• [Task instructions] Gather every line in the records below that contains the word "area".

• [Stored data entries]
▼

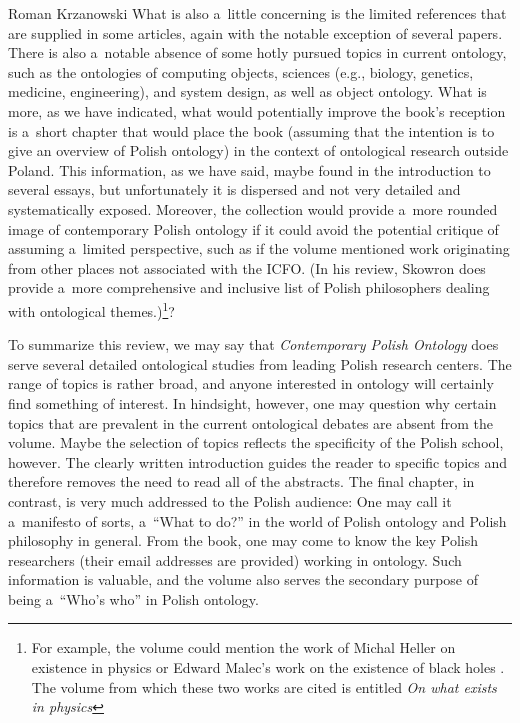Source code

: \begin{recengenv}{Roman Krzanowski}
What is also a~little concerning is the limited references that are supplied in some articles, again with the notable exception of several papers. There is also a~notable absence of some hotly pursued topics in current ontology, such as the ontologies of computing objects, sciences (e.g., biology, genetics, medicine, engineering), and system design, as well as object ontology. What is more, as we have indicated, what would potentially improve the book's reception is a~short chapter that would place the book (assuming that the intention is to give an overview of Polish ontology) in the context of ontological research outside Poland. This information, as we have said, maybe found in the introduction to several essays, but unfortunately it is dispersed and not very detailed and systematically exposed. Moreover, the collection would provide a~more rounded image of %
contemporary Polish ontology if it could avoid the potential critique of assuming a~limited perspective, such as if the volume mentioned work originating from other places not associated with the ICFO. (In his review, Skowron does provide a~more comprehensive and inclusive list of Polish philosophers dealing with ontological themes.)\footnote{For example, the volume could mention the work of Michal Heller on existence in physics
\parencite[][]{heller_what_2018} %
 or Edward Malec's work on the existence of black holes 
\parencite[][]{malec_black_2018}. %
 The volume from which these two works are cited is entitled \textit{On what exists in physics}}?

\enlargethispage{-.5\baselineskip}
To summarize this review, we may say that \textit{Contemporary Polish Ontology} does serve several detailed ontological studies from leading Polish research centers. The range of topics is rather broad, and anyone interested in ontology will certainly find something of interest. In hindsight, however, one may question why certain topics that are prevalent in the current ontological debates are absent from the volume. Maybe the selection of topics reflects the specificity of the Polish school, however. The clearly written introduction guides the reader to specific topics and therefore removes the need to read all of the abstracts. The final chapter, in contrast, is very much addressed to the Polish audience: One may call it a~manifesto of sorts, a~“What to do?'' in the world of Polish ontology and Polish philosophy in general. From the book, one may come to know the key Polish researchers (their email addresses are provided) working in ontology. Such information is valuable, and the volume also serves the secondary purpose of being a~“Who's who'' in Polish ontology.



\end{recengenv}
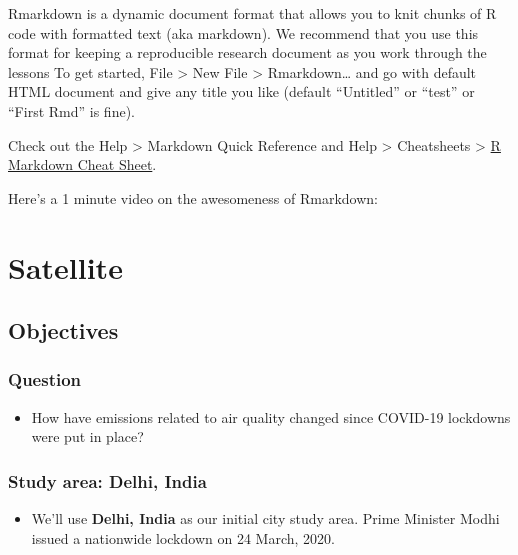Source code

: \documentclass[]{book}
\providecommand{\tightlist}{%
  \setlength{\itemsep}{0pt}\setlength{\parskip}{0pt}}
\begin{document}
Rmarkdown is a dynamic document format that allows you to knit chunks of R code with formatted text (aka markdown). We recommend that you use this format for keeping a reproducible research document as you work through the lessons To get started, File \textgreater{} New File \textgreater{} Rmarkdown\ldots{} and go with default HTML document and give any title you like (default ``Untitled'' or ``test'' or ``First Rmd'' is fine).

Check out the Help \textgreater{} Markdown Quick Reference and Help \textgreater{} Cheatsheets \textgreater{} \href{https://github.com/rstudio/cheatsheets/raw/master/rmarkdown-2.0.pdf}{R Markdown Cheat Sheet}.

Here's a 1 minute video on the awesomeness of Rmarkdown:

\hypertarget{satellite}{%
\chapter{Satellite}\label{satellite}}

\hypertarget{objectives}{%
\section*{Objectives}\label{objectives}}

\hypertarget{question}{%
\subsection*{Question}\label{question}}

\begin{itemize}
\tightlist
\item
  How have emissions related to air quality changed since COVID-19 lockdowns were put in place?
\end{itemize}

\hypertarget{study-area-delhi-india}{%
\subsection*{Study area: Delhi, India}\label{study-area-delhi-india}}

\begin{itemize}
\tightlist
\item
  We'll use \textbf{Delhi, India} as our initial city study area. Prime Minister Modhi issued a nationwide lockdown on 24 March, 2020.
\end{itemize}
\end{document}
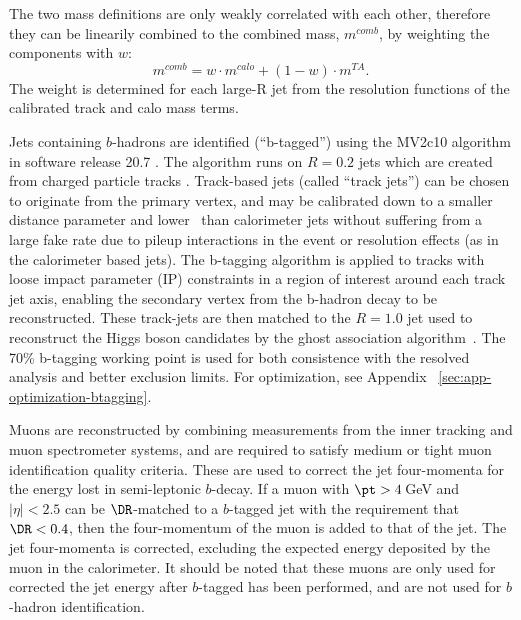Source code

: The two mass definitions are only weakly correlated with each other, therefore they can be linearily combined to the combined mass, $m^{comb}$, by weighting the components with $w$:
\begin{equation}
m^{comb} = w\cdot m^{calo}+(1-w)\cdot m^{TA}.
\end{equation}
The weight is determined for each large-R jet from the resolution functions of the calibrated track and calo mass terms.

Jets containing $b$-hadrons are identified (``b-tagged'') using the MV2c10 algorithm in software release 20.7 \cite{ATL-PHYS-PUB-2015-022}. The algorithm runs on \akt $R=0.2$ jets which are created from charged particle tracks \cite{ATL-PHYS-PUB-2014-013,ATL-PHYS-PUB-2015-035}. Track-based jets (called ``track jets'') can be chosen to originate from the primary vertex, and may be calibrated down to a smaller distance parameter and lower \pt\ than calorimeter jets without suffering from a large fake rate due to pileup interactions in the event or resolution effects (as in the calorimeter based jets). The b-tagging algorithm is applied to tracks with loose impact parameter (IP) constraints in a region of interest around each track jet axis, enabling the secondary vertex from the b-hadron decay to be reconstructed. These track-jets are then matched to the $R=1.0$ jet used to reconstruct the Higgs boson candidates by the ghost association algorithm~\cite{Cacciari:2007fd}. The 70\% b-tagging working point is used for both consistence with the resolved analysis and better exclusion limits. For optimization, see Appendix ~\ref{sec:app-optimization-btagging}.

Muons are reconstructed by combining measurements from the inner tracking and muon spectrometer systems, and are required to satisfy medium or tight muon identification quality criteria. %
These are used to correct the jet four-momenta for the energy lost in semi-leptonic $b$-decay. If a muon with $\pt > 4$\,GeV and $|\eta | < 2.5$ can be $\DR$-matched to a $b$-tagged jet with the requirement that $\DR < 0.4$, then the four-momentum of the muon is added to that of the jet. The jet four-momenta is corrected, excluding the expected energy deposited by the muon in the calorimeter. It should be noted that these muons are only used for corrected the jet energy after $b$-tagged has been performed, and are not used for $b$-hadron identification.

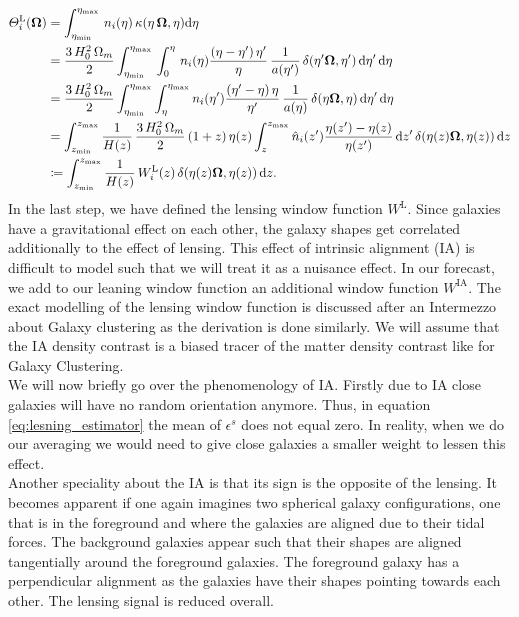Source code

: \documentclass[../main.tex]{subfiles}
\begin{document}
\begin{align}
\varTheta_i^\mathrm{L}(\boldsymbol{\Omega})&= \int_{\eta_\mathrm{min}}^{\eta_\mathrm{max}} \, n_i(\eta)\,\kappa(\eta\,\boldsymbol{\Omega},\eta) \mathrm{d}\eta \\
&=  \frac{3\,H_0^2\,\Omega_m}{2} \int_{\eta_\mathrm{min}}^{\eta_\mathrm{max}}  \,\int_0^\eta \, n_i(\eta) \frac{(\eta-\eta')\,\eta'}{\eta}\,\frac{1}{a(\eta')}\,\delta(\eta'\boldsymbol{\Omega},\eta') \,\mathrm{d}\eta' \, \mathrm{d}\eta \nonumber \\
&= \frac{3\,H_0^2\,\Omega_m}{2} \int_{\eta_\mathrm{min}}^{\eta_\mathrm{max}} \int_{\eta}^{\eta_\mathrm{max}} n_i(\eta') \frac{(\eta'-\eta)\,\eta}{\eta'}\,\frac{1}{a(\eta)}\,\delta(\eta\boldsymbol{\Omega},\eta) \,\mathrm{d}\eta' \, \mathrm{d}\eta \nonumber\\
&= \int_{z_\mathrm{min}}^{z_\mathrm{max}} \frac{1}{H(z)}\,\frac{3\,H_0^2\,\Omega_m}{2}\, (1+z)\,\eta(z) \int_z^{z_\mathrm{max}} \hat{n}_i(z') \frac{\eta(z')-\eta(z)}{\eta(z')} \,\mathrm{d} z' \,\delta(\eta(z)\boldsymbol{\Omega},\eta(z)) \,\mathrm{d} z \nonumber \\
\label{eq:lensing_observable}&\coloneqq \int_{z_\mathrm{min}}^{z_\mathrm{max}} \frac{1}{H(z)}\, W_i^\mathrm{L}(z) \,\delta(\eta(z)\boldsymbol{\Omega},\eta(z)) \,\mathrm{d} z. 
\end{align} 
In the last step, we have defined the lensing window function $W^\mathrm{L}$. Since galaxies have a gravitational effect on each other, the galaxy shapes get correlated additionally to the effect of lensing. This effect of intrinsic alignment (IA) is difficult to model such that we will treat it as a nuisance effect. In our forecast, we add to our leaning window function an additional window function $W^\mathrm{IA}$. The exact modelling of the lensing window function is discussed after an Intermezzo about Galaxy clustering as the derivation is done similarly. We will assume that the IA density contrast is a biased tracer of the matter density contrast like for Galaxy Clustering.\\
We will now briefly go over the phenomenology of IA. Firstly due to IA close galaxies will have no random orientation anymore. Thus, in equation \ref{eq:lesning_estimator} the mean of $\epsilon^s$ does not equal zero. In reality, when we do our averaging we would need to give close galaxies a smaller weight to lessen this effect.\\
Another speciality about the IA is that its sign is the opposite of the lensing. It becomes apparent if one again imagines two spherical galaxy configurations, one that is in the foreground and where the galaxies are aligned due to their tidal forces. The background galaxies appear such that their shapes are aligned tangentially around the foreground galaxies. The foreground galaxy has a perpendicular alignment as the galaxies have their shapes pointing towards each other. The lensing signal is reduced overall.\\
\end{document}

▲

• [Task output]
\hypertarget{study-area-delhi-india}{%
\subsection*{Study area: Delhi, India}\label{study-area-delhi-india}}
  We'll use \textbf{Delhi, India} as our initial city study area. Prime Minister Modhi issued a nationwide lockdown on 24 March, 2020.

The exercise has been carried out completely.